_Task to carry out_: Report every line below that carries the word "optimización".

_Material for this task_:
········

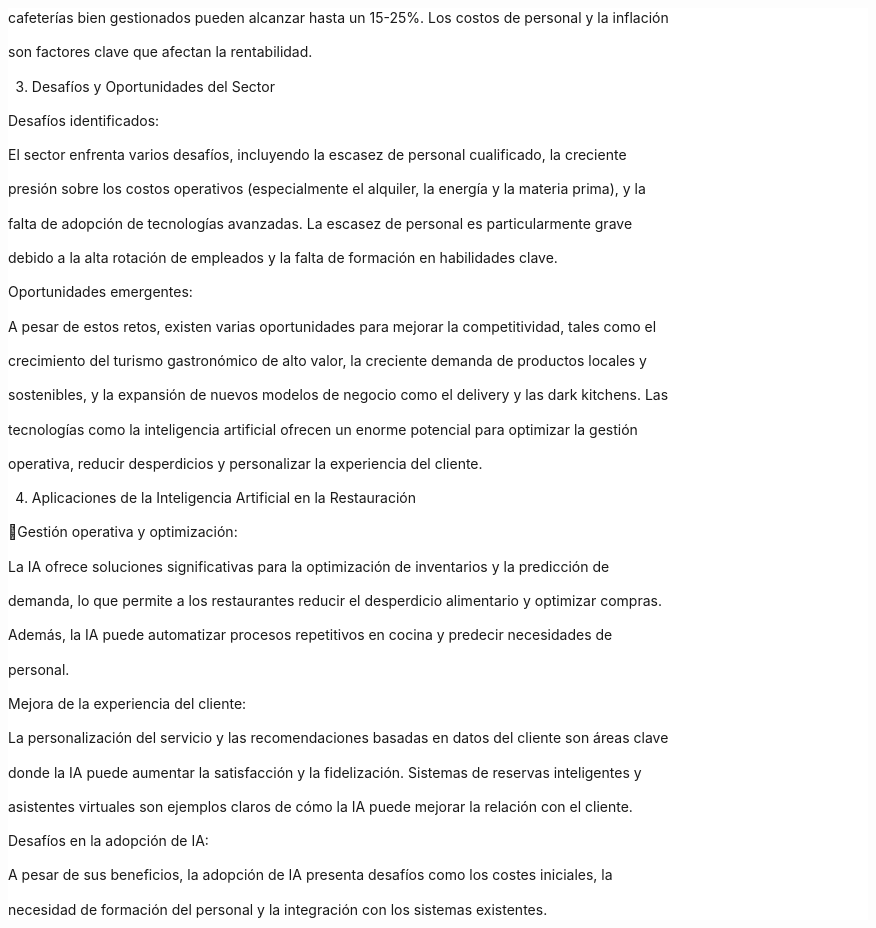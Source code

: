 cafeterías bien gestionados pueden alcanzar hasta un 15-25%. Los costos de personal y la inflación

son factores clave que afectan la rentabilidad.

3. Desafíos y Oportunidades del Sector

Desafíos identificados:

El  sector  enfrenta  varios  desafíos,  incluyendo  la  escasez  de  personal  cualificado,  la  creciente

presión sobre los costos operativos (especialmente el alquiler, la energía y la materia prima), y la

falta  de  adopción  de  tecnologías  avanzadas.  La  escasez  de  personal  es  particularmente  grave

debido a la alta rotación de empleados y la falta de formación en habilidades clave.

Oportunidades emergentes:

A pesar de estos retos, existen varias oportunidades para mejorar la competitividad, tales como el

crecimiento  del  turismo  gastronómico  de  alto  valor,  la  creciente  demanda  de  productos  locales  y

sostenibles, y la expansión de nuevos modelos de negocio como el delivery y las dark kitchens. Las

tecnologías  como  la  inteligencia  artificial  ofrecen  un  enorme  potencial  para  optimizar  la  gestión

operativa, reducir desperdicios y personalizar la experiencia del cliente.

4. Aplicaciones de la Inteligencia Artificial en la Restauración

Gestión operativa y optimización:

La  IA  ofrece  soluciones  significativas  para  la  optimización  de  inventarios  y  la  predicción  de

demanda, lo que permite a los restaurantes reducir el desperdicio alimentario y optimizar compras.

Además,  la  IA  puede  automatizar  procesos  repetitivos  en  cocina  y  predecir  necesidades  de

personal.

Mejora de la experiencia del cliente:

La personalización del servicio y las recomendaciones basadas en datos del cliente son áreas clave

donde  la  IA  puede  aumentar  la  satisfacción  y  la  fidelización.  Sistemas  de  reservas  inteligentes  y

asistentes virtuales son ejemplos claros de cómo la IA puede mejorar la relación con el cliente.

Desafíos en la adopción de IA:

A  pesar  de  sus  beneficios,  la  adopción  de  IA  presenta  desafíos  como  los  costes  iniciales,  la

necesidad de formación del personal y la integración con los sistemas existentes.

········

_Response_:
Gestión operativa y optimización:
La  IA  ofrece  soluciones  significativas  para  la  optimización  de  inventarios  y  la  predicción  de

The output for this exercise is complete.